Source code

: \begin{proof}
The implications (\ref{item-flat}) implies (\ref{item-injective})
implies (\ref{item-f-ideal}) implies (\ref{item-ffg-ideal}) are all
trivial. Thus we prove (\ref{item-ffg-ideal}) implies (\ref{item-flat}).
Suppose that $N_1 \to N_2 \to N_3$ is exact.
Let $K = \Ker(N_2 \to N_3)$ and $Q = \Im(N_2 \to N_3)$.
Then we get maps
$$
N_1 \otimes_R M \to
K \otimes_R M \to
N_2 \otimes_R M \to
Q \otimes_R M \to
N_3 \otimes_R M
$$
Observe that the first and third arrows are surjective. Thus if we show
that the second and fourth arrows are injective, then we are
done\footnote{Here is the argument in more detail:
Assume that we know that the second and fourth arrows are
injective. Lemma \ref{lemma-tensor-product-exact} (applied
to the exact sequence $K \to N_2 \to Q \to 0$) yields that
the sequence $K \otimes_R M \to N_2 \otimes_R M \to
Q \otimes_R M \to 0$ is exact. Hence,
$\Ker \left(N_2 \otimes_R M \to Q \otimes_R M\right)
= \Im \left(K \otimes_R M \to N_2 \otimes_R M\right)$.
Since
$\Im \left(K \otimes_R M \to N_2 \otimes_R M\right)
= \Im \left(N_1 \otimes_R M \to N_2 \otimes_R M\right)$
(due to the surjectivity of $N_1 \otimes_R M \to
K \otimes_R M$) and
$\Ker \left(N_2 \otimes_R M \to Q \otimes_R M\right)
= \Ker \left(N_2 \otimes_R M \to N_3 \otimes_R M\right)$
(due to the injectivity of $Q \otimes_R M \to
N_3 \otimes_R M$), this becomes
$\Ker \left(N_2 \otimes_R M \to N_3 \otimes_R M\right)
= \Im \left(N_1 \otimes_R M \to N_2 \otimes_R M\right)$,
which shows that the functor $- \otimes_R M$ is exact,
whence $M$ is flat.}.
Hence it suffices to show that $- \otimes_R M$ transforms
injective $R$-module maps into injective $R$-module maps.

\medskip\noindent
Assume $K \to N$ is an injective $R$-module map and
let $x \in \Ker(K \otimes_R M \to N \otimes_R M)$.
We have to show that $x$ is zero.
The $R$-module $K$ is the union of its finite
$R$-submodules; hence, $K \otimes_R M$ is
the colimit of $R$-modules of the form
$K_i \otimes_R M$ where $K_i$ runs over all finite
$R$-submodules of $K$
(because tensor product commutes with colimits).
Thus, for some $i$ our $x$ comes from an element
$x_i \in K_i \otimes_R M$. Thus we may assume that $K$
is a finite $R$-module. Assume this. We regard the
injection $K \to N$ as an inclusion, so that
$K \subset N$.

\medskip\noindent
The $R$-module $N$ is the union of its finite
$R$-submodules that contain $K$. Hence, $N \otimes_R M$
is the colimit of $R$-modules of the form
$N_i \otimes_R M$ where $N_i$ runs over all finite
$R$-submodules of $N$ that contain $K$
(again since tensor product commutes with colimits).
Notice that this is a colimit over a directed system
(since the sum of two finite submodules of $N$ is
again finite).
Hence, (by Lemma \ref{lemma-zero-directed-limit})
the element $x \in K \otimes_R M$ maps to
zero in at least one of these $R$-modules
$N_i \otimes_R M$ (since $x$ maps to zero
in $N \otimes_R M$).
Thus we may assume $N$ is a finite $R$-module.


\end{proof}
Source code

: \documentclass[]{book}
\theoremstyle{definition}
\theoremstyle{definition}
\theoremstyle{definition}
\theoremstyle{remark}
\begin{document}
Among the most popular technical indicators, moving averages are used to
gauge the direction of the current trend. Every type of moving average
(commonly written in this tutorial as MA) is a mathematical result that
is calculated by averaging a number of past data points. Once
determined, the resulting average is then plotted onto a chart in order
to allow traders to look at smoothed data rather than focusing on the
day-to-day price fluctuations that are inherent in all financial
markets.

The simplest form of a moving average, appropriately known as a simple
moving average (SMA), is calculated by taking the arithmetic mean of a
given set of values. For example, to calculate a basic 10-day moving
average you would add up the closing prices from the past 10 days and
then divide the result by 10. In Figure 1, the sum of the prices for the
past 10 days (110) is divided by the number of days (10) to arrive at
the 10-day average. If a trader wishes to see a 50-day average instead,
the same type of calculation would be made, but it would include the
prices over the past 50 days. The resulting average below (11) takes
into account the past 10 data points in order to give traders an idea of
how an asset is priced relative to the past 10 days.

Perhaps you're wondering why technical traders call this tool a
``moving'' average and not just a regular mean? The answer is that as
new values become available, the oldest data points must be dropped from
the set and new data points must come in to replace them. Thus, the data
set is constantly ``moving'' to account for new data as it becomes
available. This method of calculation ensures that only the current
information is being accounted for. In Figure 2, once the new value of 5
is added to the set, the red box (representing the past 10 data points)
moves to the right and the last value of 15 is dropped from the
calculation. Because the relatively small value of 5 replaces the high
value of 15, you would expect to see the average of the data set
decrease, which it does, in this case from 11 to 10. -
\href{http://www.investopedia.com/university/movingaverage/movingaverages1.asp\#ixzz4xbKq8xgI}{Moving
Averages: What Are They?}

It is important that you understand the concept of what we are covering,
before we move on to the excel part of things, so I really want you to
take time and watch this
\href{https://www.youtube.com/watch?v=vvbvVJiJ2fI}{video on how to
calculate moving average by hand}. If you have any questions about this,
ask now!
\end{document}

◆ ◆ ◆ ◆

» What to produce
Return the full data, every line of it, with nothing altered.

» Result of the task
Source code

: \begin{proof}
The implications (\ref{item-flat}) implies (\ref{item-injective})
implies (\ref{item-f-ideal}) implies (\ref{item-ffg-ideal}) are all
trivial. Thus we prove (\ref{item-ffg-ideal}) implies (\ref{item-flat}).
Suppose that $N_1 \to N_2 \to N_3$ is exact.
Let $K = \Ker(N_2 \to N_3)$ and $Q = \Im(N_2 \to N_3)$.
Then we get maps
$$
N_1 \otimes_R M \to
K \otimes_R M \to
N_2 \otimes_R M \to
Q \otimes_R M \to
N_3 \otimes_R M
$$
Observe that the first and third arrows are surjective. Thus if we show
that the second and fourth arrows are injective, then we are
done\footnote{Here is the argument in more detail:
Assume that we know that the second and fourth arrows are
injective. Lemma \ref{lemma-tensor-product-exact} (applied
to the exact sequence $K \to N_2 \to Q \to 0$) yields that
the sequence $K \otimes_R M \to N_2 \otimes_R M \to
Q \otimes_R M \to 0$ is exact. Hence,
$\Ker \left(N_2 \otimes_R M \to Q \otimes_R M\right)
= \Im \left(K \otimes_R M \to N_2 \otimes_R M\right)$.
Since
$\Im \left(K \otimes_R M \to N_2 \otimes_R M\right)
= \Im \left(N_1 \otimes_R M \to N_2 \otimes_R M\right)$
(due to the surjectivity of $N_1 \otimes_R M \to
K \otimes_R M$) and
$\Ker \left(N_2 \otimes_R M \to Q \otimes_R M\right)
= \Ker \left(N_2 \otimes_R M \to N_3 \otimes_R M\right)$
(due to the injectivity of $Q \otimes_R M \to
N_3 \otimes_R M$), this becomes
$\Ker \left(N_2 \otimes_R M \to N_3 \otimes_R M\right)
= \Im \left(N_1 \otimes_R M \to N_2 \otimes_R M\right)$,
which shows that the functor $- \otimes_R M$ is exact,
whence $M$ is flat.}.
Hence it suffices to show that $- \otimes_R M$ transforms
injective $R$-module maps into injective $R$-module maps.

\medskip\noindent
Assume $K \to N$ is an injective $R$-module map and
let $x \in \Ker(K \otimes_R M \to N \otimes_R M)$.
We have to show that $x$ is zero.
The $R$-module $K$ is the union of its finite
$R$-submodules; hence, $K \otimes_R M$ is
the colimit of $R$-modules of the form
$K_i \otimes_R M$ where $K_i$ runs over all finite
$R$-submodules of $K$
(because tensor product commutes with colimits).
Thus, for some $i$ our $x$ comes from an element
$x_i \in K_i \otimes_R M$. Thus we may assume that $K$
is a finite $R$-module. Assume this. We regard the
injection $K \to N$ as an inclusion, so that
$K \subset N$.

\medskip\noindent
The $R$-module $N$ is the union of its finite
$R$-submodules that contain $K$. Hence, $N \otimes_R M$
is the colimit of $R$-modules of the form
$N_i \otimes_R M$ where $N_i$ runs over all finite
$R$-submodules of $N$ that contain $K$
(again since tensor product commutes with colimits).
Notice that this is a colimit over a directed system
(since the sum of two finite submodules of $N$ is
again finite).
Hence, (by Lemma \ref{lemma-zero-directed-limit})
the element $x \in K \otimes_R M$ maps to
zero in at least one of these $R$-modules
$N_i \otimes_R M$ (since $x$ maps to zero
in $N \otimes_R M$).
Thus we may assume $N$ is a finite $R$-module.


\end{proof}
Source code

: \documentclass[]{book}
\theoremstyle{definition}
\theoremstyle{definition}
\theoremstyle{definition}
\theoremstyle{remark}
\begin{document}
Among the most popular technical indicators, moving averages are used to
gauge the direction of the current trend. Every type of moving average
(commonly written in this tutorial as MA) is a mathematical result that
is calculated by averaging a number of past data points. Once
determined, the resulting average is then plotted onto a chart in order
to allow traders to look at smoothed data rather than focusing on the
day-to-day price fluctuations that are inherent in all financial
markets.

The simplest form of a moving average, appropriately known as a simple
moving average (SMA), is calculated by taking the arithmetic mean of a
given set of values. For example, to calculate a basic 10-day moving
average you would add up the closing prices from the past 10 days and
then divide the result by 10. In Figure 1, the sum of the prices for the
past 10 days (110) is divided by the number of days (10) to arrive at
the 10-day average. If a trader wishes to see a 50-day average instead,
the same type of calculation would be made, but it would include the
prices over the past 50 days. The resulting average below (11) takes
into account the past 10 data points in order to give traders an idea of
how an asset is priced relative to the past 10 days.

Perhaps you're wondering why technical traders call this tool a
``moving'' average and not just a regular mean? The answer is that as
new values become available, the oldest data points must be dropped from
the set and new data points must come in to replace them. Thus, the data
set is constantly ``moving'' to account for new data as it becomes
available. This method of calculation ensures that only the current
information is being accounted for. In Figure 2, once the new value of 5
is added to the set, the red box (representing the past 10 data points)
moves to the right and the last value of 15 is dropped from the
calculation. Because the relatively small value of 5 replaces the high
value of 15, you would expect to see the average of the data set
decrease, which it does, in this case from 11 to 10. -
\href{http://www.investopedia.com/university/movingaverage/movingaverages1.asp\#ixzz4xbKq8xgI}{Moving
Averages: What Are They?}

It is important that you understand the concept of what we are covering,
before we move on to the excel part of things, so I really want you to
take time and watch this
\href{https://www.youtube.com/watch?v=vvbvVJiJ2fI}{video on how to
calculate moving average by hand}. If you have any questions about this,
ask now!
\end{document}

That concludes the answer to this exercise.